Los doctores se marcharon en abril y nunca volvieron. Sólo queda una enfermera haciéndose cargo de todos los enfermos de la ciudad”.

“Hace meses que tenemos un grave problema con el pillaje. ¿Por qué han robado la lavadora de mi casa, o el ordenador portátil? Los efectos personales de mucha gente escondida en sótanos han desaparecido y nadie está haciendo nada al respecto”, asegura. ¿Quién está llevando a cabo los robos? “Los civiles de la región y algunos soldados. ¿Ves algún ruso por aquí?
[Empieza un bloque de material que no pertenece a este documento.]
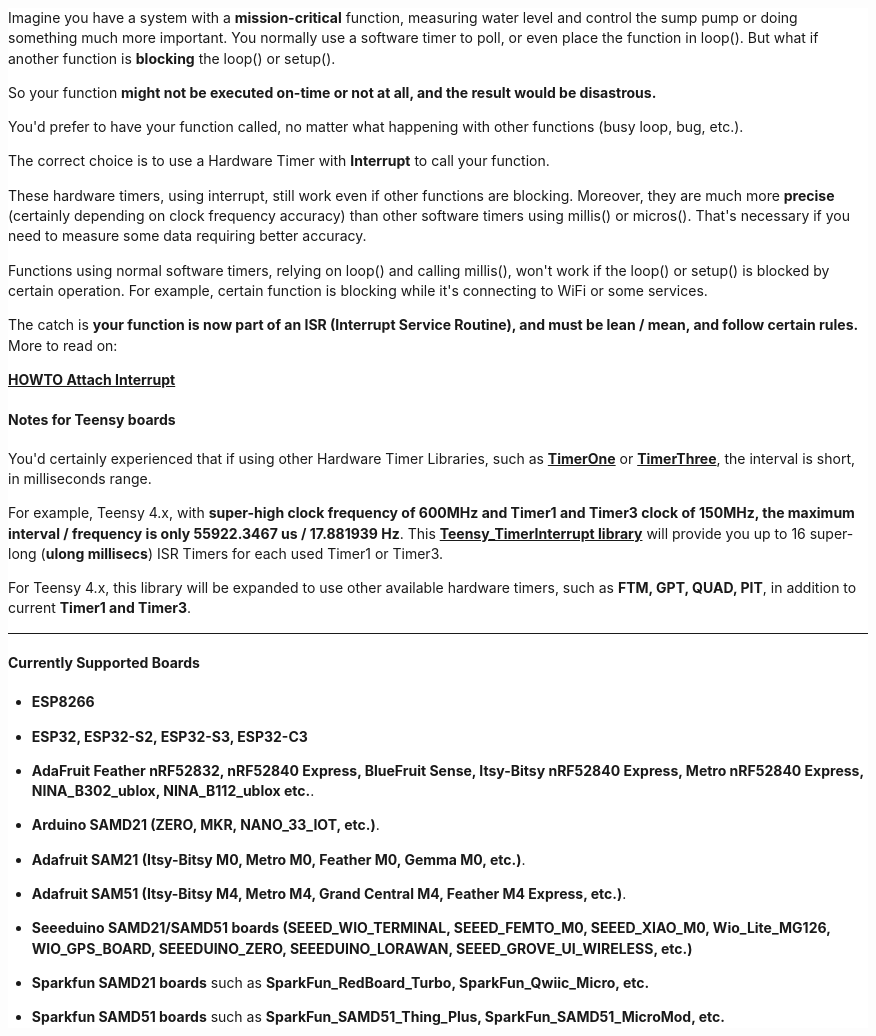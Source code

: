 Imagine you have a system with a **mission-critical** function, measuring water level and control the sump pump or doing something much more important. You normally use a software timer to poll, or even place the function in loop(). But what if another function is **blocking** the loop() or setup().

So your function **might not be executed on-time or not at all, and the result would be disastrous.**

You'd prefer to have your function called, no matter what happening with other functions (busy loop, bug, etc.).

The correct choice is to use a Hardware Timer with **Interrupt** to call your function.

These hardware timers, using interrupt, still work even if other functions are blocking. Moreover, they are much more **precise** (certainly depending on clock frequency accuracy) than other software timers using millis() or micros(). That's necessary if you need to measure some data requiring better accuracy.

Functions using normal software timers, relying on loop() and calling millis(), won't work if the loop() or setup() is blocked by certain operation. For example, certain function is blocking while it's connecting to WiFi or some services.

The catch is **your function is now part of an ISR (Interrupt Service Routine), and must be lean / mean, and follow certain rules.** More to read on:

[**HOWTO Attach Interrupt**](https://www.arduino.cc/reference/en/language/functions/external-interrupts/attachinterrupt/)

#### Notes for Teensy boards

You'd certainly experienced that if using other Hardware Timer Libraries, such as [**TimerOne**](https://github.com/PaulStoffregen/TimerOne) or [**TimerThree**](https://github.com/PaulStoffregen/TimerThree), the interval is short, in milliseconds range.

For example, Teensy 4.x, with **super-high clock frequency of 600MHz and Timer1 and Timer3 clock of 150MHz, the maximum interval / frequency is only 55922.3467 us / 17.881939 Hz**. This [**Teensy_TimerInterrupt library**](https://github.com/khoih-prog/Teensy_TimerInterrupt) will provide you up to 16 super-long (**ulong millisecs**) ISR Timers for each used Timer1 or Timer3.

For Teensy 4.x, this library will be expanded to use other available hardware timers, such as **FTM, GPT, QUAD, PIT**, in addition to current **Timer1 and Timer3**.

---

#### Currently Supported Boards

  - **ESP8266**
  
  - **ESP32, ESP32-S2, ESP32-S3, ESP32-C3**
  
  - **AdaFruit Feather nRF52832, nRF52840 Express, BlueFruit Sense, Itsy-Bitsy nRF52840 Express, Metro nRF52840 Express, NINA_B302_ublox, NINA_B112_ublox etc.**.
  
  - **Arduino SAMD21 (ZERO, MKR, NANO_33_IOT, etc.)**.
  - **Adafruit SAM21 (Itsy-Bitsy M0, Metro M0, Feather M0, Gemma M0, etc.)**.
  - **Adafruit SAM51 (Itsy-Bitsy M4, Metro M4, Grand Central M4, Feather M4 Express, etc.)**.
  - **Seeeduino SAMD21/SAMD51 boards (SEEED_WIO_TERMINAL, SEEED_FEMTO_M0, SEEED_XIAO_M0, Wio_Lite_MG126, WIO_GPS_BOARD, SEEEDUINO_ZERO, SEEEDUINO_LORAWAN, SEEED_GROVE_UI_WIRELESS, etc.)**
  - **Sparkfun SAMD21 boards** such as **SparkFun_RedBoard_Turbo, SparkFun_Qwiic_Micro, etc.**
  - **Sparkfun SAMD51 boards** such as **SparkFun_SAMD51_Thing_Plus, SparkFun_SAMD51_MicroMod, etc.**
Nunca han entrado en esta ciudad y los hurtos continúan”. ¿Y la Policía? “Esos muchas veces están en el ajo”, añade, con una mirada que te hiela la sangre.

En el sótano del antiguo centro escolar, cuyo acceso está vedado a la prensa porque las familias de los enfermos no quieren que su momento íntimo de dolor sea expuesto, “hay muchos civiles, pero no quiero decir el número. Algunos están moribundos”. No obstante, “si alguien está en muy malas condiciones y todavía puede ser salvado los médicos del Ejército se encargan de trasladarlos a un hospital en Dnipro. Pero eso sólo sucede cuando no están ocupados”.

Por otro lado, desde el punto de vista psicológico, la situación empeora a diario. “Es muy duro. Cuando caen las bombas no duermes, y cuando no lo hacen tampoco puedes conciliar el sueño porque te preguntas cuándo y dónde volverán a caer”. Además, todos tienen familia demasiado lejos o en grave peligro de muerte. “Desde que estalló la guerra mi hijo combate en la Brigada 53. Mi mujer y esposa están en la región de Dnipro. Ella trabaja en un centro sanitario y mi hija es profesora”, explica, enseñando sus fotografías en la pantalla del teléfono móvil siempre a su vera.

“Ahora lo único que quiero es que llegue la paz y que todos sigamos con vida. Aunque, si tenemos que morir, lo único que espero es que sea lo más rápido posible”, dice, bajando la mirada. ¿Qué haría si tuviese delante a los políticos que manejan el conflicto? “Si tuviera a Zelenski enfrente, simplemente me daría la vuelta y no le hablaría. Y si tuviera a Putin le diría: que te jodan, cabrón”. Para los civiles inocentes el único bando que importa en una guerra es el de seguir un día más con vida.